The audit found that 92.3 percent of problems cited by the Occupational Safety and Health Administration during its 1996 investigation have been fixed. The threshold for a reduction in OSHA’s $3.9 million fine to $2 million was 90 percent.

The safety audit, along with a vote by workers against union representation in March, show that things have improved to the point that supermarkets should end their boycott, said Thomas Somers, a lawyer for Maine Ag and Quality Egg, the companies formed after the DeCoster Egg Farms dissolved last year.

Shaw’s, Hannaford Bros., Stop & Shop, and Star markets have stopped carrying DeCoster eggs.

“The regional boycott against eggs produced on the farm should end immediately,” he said.

OSHA, which received a draft copy Thursday, reserves the right to make comments and send the 800-page document back for revisions, said Ted Fitzgerald, an OSHA spokesman in Boston.

“While the preliminary results have leaked out to the press, consumers must bear in mind that the conclusions are not final,” he said.

DeCoster was the largest egg producer in Maine when it was fined for violating federal workplace health and safety laws.

The audit was conducted by a Massachusetts-based safety consultant jointly selected by DeCoster and OSHA.

Labor Department officials said farm workers had to pick up dead chickens with their bare hands, faced exposure to manure possibly contaminated with salmonella, and lived in trailers infested with rats and cockroaches.

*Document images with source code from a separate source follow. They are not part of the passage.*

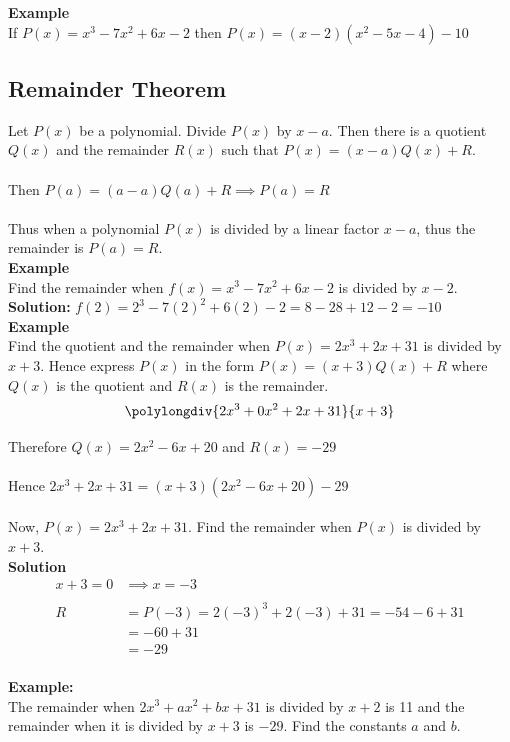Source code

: \documentclass[11pt,a4paper]{article}
\begin{document}
\textbf{Example}\\
If $P(x)=x^3-7x^2+6x-2$ then $P(x)=(x-2)(x^2-5x-4)-10$\\


\subsection{Remainder Theorem}
Let $P(x)$ be a polynomial. Divide $P(x)$ by $x-a$. Then there is a quotient $Q(x)$ and the remainder $R(x)$ such that $P(x)=(x-a)Q(x)+R$.\\\\ Then $P(a)=(a-a)Q(a)+R\implies P(a)=R$\\\\
Thus when a polynomial $P(x)$ is divided by a linear factor $x-a$, thus the remainder is $P(a)=R$.\\

\textbf{Example}\\
Find the remainder when $f(x)=x^3-7x^2+6x-2$ is divided by $x-2$.\\

\textbf{Solution:}
$f(2)=2^3-7(2)^2+6(2)-2=8-28+12-2 =-10$\\


\textbf{Example}\\
Find the quotient and the remainder when $P(x)=2x^3+2x+31$ is divided by $x+3$. Hence express $P(x)$ in the form $P(x)=(x+3)Q(x)+R$ where $Q(x)$ is the quotient and $R(x)$ is the remainder.
$$\polylongdiv{2x^3+0x^2+2x+31}{x+3}$$

Therefore $Q(x)=2x^2-6x+20$ and $R(x)=-29$\\\\
Hence $2x^3+2x+31=(x+3)(2x^2-6x+20)-29$\\\\


Now, $P(x)=2x^3+2x+31$. Find the remainder when $P(x)$ is divided by $x+3$.\\

\textbf{Solution}
\begin{align*}
x+3=0 & \implies x=-3\\\\
R & = P(-3) = 2(-3)^3+2(-3)+31=-54-6+31\\
  & = -60 + 31\\
  & = -29\\
\end{align*}



\textbf{Example:}\\
The remainder when $2x^3+ax^2+bx+31$ is divided by $x+2$ is 11 and the remainder when it is divided by $x+3$ is $-29$. Find the constants $a$ and $b$.\\
\end{document}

With the backing of the Mexican government, 14 former employees of the DeCoster Egg Farm filed a class-action lawsuit last month, claiming in part that Mexican workers were forced to live in squalor.

Somers said the report proves that those days are long gone.

“It really puts to rest those allegations that continue to be made about the farm, that workers are being mistreated, that they’re being discriminated [against] and that there are OSHA violations,” he said.